Conventional blowheads include an air passage for feeding final-blow air from an inlet to the inside of the parison. One or more second passages branch from the first passage for feeding air around the outside surface of the preformed parison finish to cool the finish and support the finish against outward expansion during the blowing operation. Blowheads of this character have the drawback that the ratio of final-blow air to finish cooling air is determined by the ratio of the diameters of the air passages in the blowhead, as well as other fixed factors. Since the finish cooling air passages branch from the final-blow air passage within the blowhead, it is not possible to vary the ratio of the finish cooling air to the final blow air. It has therefore been proposed to provide a so-called dual-stage blowhead, also sometimes called an isolated finish blowhead, in which the finish cooling air passages are separate from the final-blow air passages and are provided with a separate inlet on the blowhead. The ratio of final-blow air to finish cooling air can be controlled and varied by feeding air at different flow rates and pressures to the final-blow and finish cooling inlets on the blowhead. It is a general object of the present invention to provide improvements in blowhead assemblies, preferably but not necessarily dual-stage blowhead assemblies, in which final-blow air is directed into the parison from directions that achieve improved results in the final blown product.
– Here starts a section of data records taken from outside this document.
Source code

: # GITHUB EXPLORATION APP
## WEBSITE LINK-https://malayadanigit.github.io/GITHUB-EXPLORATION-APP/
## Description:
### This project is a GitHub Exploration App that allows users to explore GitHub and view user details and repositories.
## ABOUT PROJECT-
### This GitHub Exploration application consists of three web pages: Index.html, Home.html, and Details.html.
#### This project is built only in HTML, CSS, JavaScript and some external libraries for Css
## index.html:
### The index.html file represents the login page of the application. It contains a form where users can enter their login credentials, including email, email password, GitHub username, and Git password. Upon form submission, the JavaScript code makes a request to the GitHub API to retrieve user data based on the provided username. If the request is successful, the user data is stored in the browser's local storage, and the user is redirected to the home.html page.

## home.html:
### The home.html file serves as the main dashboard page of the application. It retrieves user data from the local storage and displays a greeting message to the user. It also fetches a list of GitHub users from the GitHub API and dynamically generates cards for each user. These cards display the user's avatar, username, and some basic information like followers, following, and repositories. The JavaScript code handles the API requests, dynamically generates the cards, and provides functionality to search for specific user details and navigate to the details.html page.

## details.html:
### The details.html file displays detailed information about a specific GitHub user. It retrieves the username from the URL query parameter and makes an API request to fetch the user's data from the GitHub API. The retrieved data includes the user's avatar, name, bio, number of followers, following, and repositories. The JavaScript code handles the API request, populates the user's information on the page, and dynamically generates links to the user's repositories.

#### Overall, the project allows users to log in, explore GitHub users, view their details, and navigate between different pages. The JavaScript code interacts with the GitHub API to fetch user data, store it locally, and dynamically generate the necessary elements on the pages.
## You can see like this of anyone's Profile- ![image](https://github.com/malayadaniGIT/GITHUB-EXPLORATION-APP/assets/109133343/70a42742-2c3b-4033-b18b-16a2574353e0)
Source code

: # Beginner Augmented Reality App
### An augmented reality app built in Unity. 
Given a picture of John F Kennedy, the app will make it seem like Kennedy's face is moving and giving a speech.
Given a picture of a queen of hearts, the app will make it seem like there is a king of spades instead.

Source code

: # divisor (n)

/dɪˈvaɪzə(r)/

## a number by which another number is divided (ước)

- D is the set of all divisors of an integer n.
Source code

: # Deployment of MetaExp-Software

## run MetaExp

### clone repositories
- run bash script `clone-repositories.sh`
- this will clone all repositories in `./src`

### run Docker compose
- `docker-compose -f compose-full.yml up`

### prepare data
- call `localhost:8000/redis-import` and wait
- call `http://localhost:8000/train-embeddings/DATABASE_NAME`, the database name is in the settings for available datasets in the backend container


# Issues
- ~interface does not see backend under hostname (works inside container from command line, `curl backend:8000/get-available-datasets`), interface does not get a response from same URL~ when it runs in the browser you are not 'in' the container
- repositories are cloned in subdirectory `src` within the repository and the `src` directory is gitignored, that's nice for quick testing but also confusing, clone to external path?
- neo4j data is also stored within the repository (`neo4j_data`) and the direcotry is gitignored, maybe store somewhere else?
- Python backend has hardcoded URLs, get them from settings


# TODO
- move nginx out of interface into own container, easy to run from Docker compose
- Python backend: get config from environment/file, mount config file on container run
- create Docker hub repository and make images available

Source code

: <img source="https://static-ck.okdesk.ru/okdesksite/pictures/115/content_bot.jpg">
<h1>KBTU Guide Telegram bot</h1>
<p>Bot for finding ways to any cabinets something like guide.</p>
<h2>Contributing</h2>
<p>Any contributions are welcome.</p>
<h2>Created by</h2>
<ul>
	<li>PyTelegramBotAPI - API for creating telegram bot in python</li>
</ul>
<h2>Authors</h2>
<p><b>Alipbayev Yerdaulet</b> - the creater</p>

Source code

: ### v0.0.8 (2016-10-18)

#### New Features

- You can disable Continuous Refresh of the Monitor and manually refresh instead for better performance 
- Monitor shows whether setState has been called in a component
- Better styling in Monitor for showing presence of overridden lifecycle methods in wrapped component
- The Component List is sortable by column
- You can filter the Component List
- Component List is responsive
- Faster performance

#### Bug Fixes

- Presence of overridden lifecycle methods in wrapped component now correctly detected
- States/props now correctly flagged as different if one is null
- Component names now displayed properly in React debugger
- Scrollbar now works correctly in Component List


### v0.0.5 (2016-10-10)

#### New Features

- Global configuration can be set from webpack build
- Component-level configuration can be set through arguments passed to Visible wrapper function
A blowhead assembly in accordance with a first aspect of the present invention, for receipt over a parison finish to blow the parison within a blow mold and simultaneously cool the parison finish, includes a blowhead body having a first chamber at one end for receipt over the finish of a parison in a blow mold, and at least one passage in the blowhead extending to the chamber from a first inlet for directing cooling air onto the external surface of a parison finish in the chamber. A second chamber in the blowhead body is spaced from the first chamber, and at least one second passage in the blowhead body extends to the second chamber from a second inlet for directing blow air into the second chamber. A first tube extends from the second chamber through the first chamber for receipt within a parison finish in the first chamber to feed blow air from the second chamber into the parison. A second tube extends from an exhaust passage in the blowhead body through the second chamber and through the first tube for receiving exhaust air from the parison. The second tube is coaxial with the first tube and extends beyond the free end of the first tube. The second tube has at least a free end that flares radially outwardly for deflecting blow air from the first tube radially outwardly within the parison.
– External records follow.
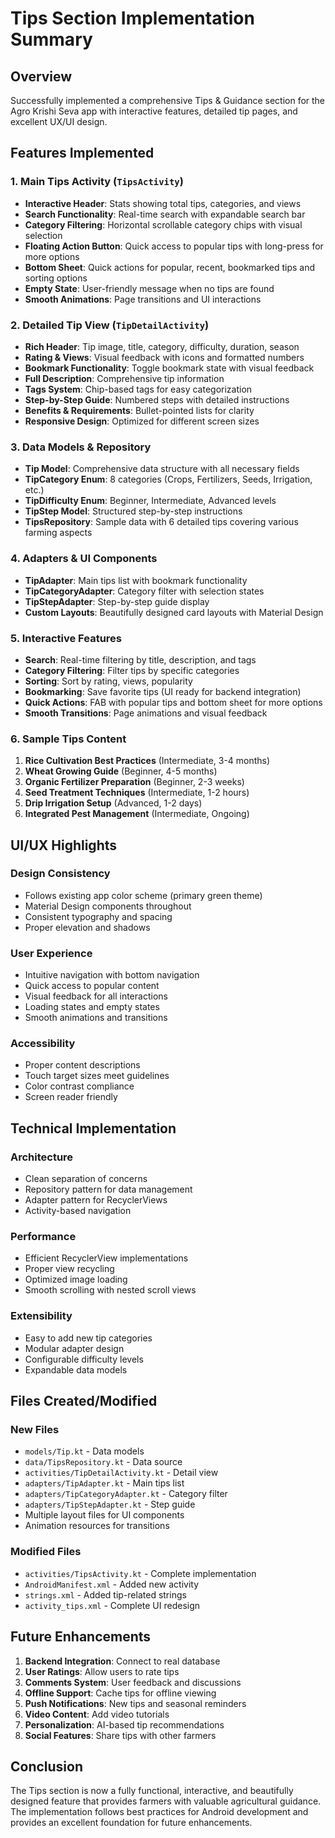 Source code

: # Tips Section Implementation Summary

## Overview
Successfully implemented a comprehensive Tips & Guidance section for the Agro Krishi Seva app with interactive features, detailed tip pages, and excellent UX/UI design.

## Features Implemented

### 1. Main Tips Activity (`TipsActivity`)
- **Interactive Header**: Stats showing total tips, categories, and views
- **Search Functionality**: Real-time search with expandable search bar
- **Category Filtering**: Horizontal scrollable category chips with visual selection
- **Floating Action Button**: Quick access to popular tips with long-press for more options
- **Bottom Sheet**: Quick actions for popular, recent, bookmarked tips and sorting options
- **Empty State**: User-friendly message when no tips are found
- **Smooth Animations**: Page transitions and UI interactions

### 2. Detailed Tip View (`TipDetailActivity`)
- **Rich Header**: Tip image, title, category, difficulty, duration, season
- **Rating & Views**: Visual feedback with icons and formatted numbers
- **Bookmark Functionality**: Toggle bookmark state with visual feedback
- **Full Description**: Comprehensive tip information
- **Tags System**: Chip-based tags for easy categorization
- **Step-by-Step Guide**: Numbered steps with detailed instructions
- **Benefits & Requirements**: Bullet-pointed lists for clarity
- **Responsive Design**: Optimized for different screen sizes

### 3. Data Models & Repository
- **Tip Model**: Comprehensive data structure with all necessary fields
- **TipCategory Enum**: 8 categories (Crops, Fertilizers, Seeds, Irrigation, etc.)
- **TipDifficulty Enum**: Beginner, Intermediate, Advanced levels
- **TipStep Model**: Structured step-by-step instructions
- **TipsRepository**: Sample data with 6 detailed tips covering various farming aspects

### 4. Adapters & UI Components
- **TipAdapter**: Main tips list with bookmark functionality
- **TipCategoryAdapter**: Category filter with selection states
- **TipStepAdapter**: Step-by-step guide display
- **Custom Layouts**: Beautifully designed card layouts with Material Design

### 5. Interactive Features
- **Search**: Real-time filtering by title, description, and tags
- **Category Filtering**: Filter tips by specific categories
- **Sorting**: Sort by rating, views, popularity
- **Bookmarking**: Save favorite tips (UI ready for backend integration)
- **Quick Actions**: FAB with popular tips and bottom sheet for more options
- **Smooth Transitions**: Page animations and visual feedback

### 6. Sample Tips Content
1. **Rice Cultivation Best Practices** (Intermediate, 3-4 months)
2. **Wheat Growing Guide** (Beginner, 4-5 months)
3. **Organic Fertilizer Preparation** (Beginner, 2-3 weeks)
4. **Seed Treatment Techniques** (Intermediate, 1-2 hours)
5. **Drip Irrigation Setup** (Advanced, 1-2 days)
6. **Integrated Pest Management** (Intermediate, Ongoing)

## UI/UX Highlights

### Design Consistency
- Follows existing app color scheme (primary green theme)
- Material Design components throughout
- Consistent typography and spacing
- Proper elevation and shadows

### User Experience
- Intuitive navigation with bottom navigation
- Quick access to popular content
- Visual feedback for all interactions
- Loading states and empty states
- Smooth animations and transitions

### Accessibility
- Proper content descriptions
- Touch target sizes meet guidelines
- Color contrast compliance
- Screen reader friendly

## Technical Implementation

### Architecture
- Clean separation of concerns
- Repository pattern for data management
- Adapter pattern for RecyclerViews
- Activity-based navigation

### Performance
- Efficient RecyclerView implementations
- Proper view recycling
- Optimized image loading
- Smooth scrolling with nested scroll views

### Extensibility
- Easy to add new tip categories
- Modular adapter design
- Configurable difficulty levels
- Expandable data models

## Files Created/Modified

### New Files
- `models/Tip.kt` - Data models
- `data/TipsRepository.kt` - Data source
- `activities/TipDetailActivity.kt` - Detail view
- `adapters/TipAdapter.kt` - Main tips list
- `adapters/TipCategoryAdapter.kt` - Category filter
- `adapters/TipStepAdapter.kt` - Step guide
- Multiple layout files for UI components
- Animation resources for transitions

### Modified Files
- `activities/TipsActivity.kt` - Complete implementation
- `AndroidManifest.xml` - Added new activity
- `strings.xml` - Added tip-related strings
- `activity_tips.xml` - Complete UI redesign

## Future Enhancements
1. **Backend Integration**: Connect to real database
2. **User Ratings**: Allow users to rate tips
3. **Comments System**: User feedback and discussions
4. **Offline Support**: Cache tips for offline viewing
5. **Push Notifications**: New tips and seasonal reminders
6. **Video Content**: Add video tutorials
7. **Personalization**: AI-based tip recommendations
8. **Social Features**: Share tips with other farmers

## Conclusion
The Tips section is now a fully functional, interactive, and beautifully designed feature that provides farmers with valuable agricultural guidance. The implementation follows best practices for Android development and provides an excellent foundation for future enhancements.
A blowhead assembly in accordance with a second aspect of the present invention, for receipt over a parison finish in a glassware forming mold to blow the parison within the mold, includes a blowhead body having a passage for receiving blow air and a tube extending from the passage for receipt within the parison finish. The tube has open ends for directing blow air into the parison and radial passages for directing air against the internal surface of the parison finish. These radial passages preferably are disposed and angled to direct blow air against the finish where the finish abuts the opposing surface of the blowhead to help heal any plunger scar and prevent formation of a wire edge around the inside diameter of the finish mouth. This second aspect of the invention may be implemented in dual-stage blowheads in combination with the first aspect of the invention, or may be implemented in other types of blowheads.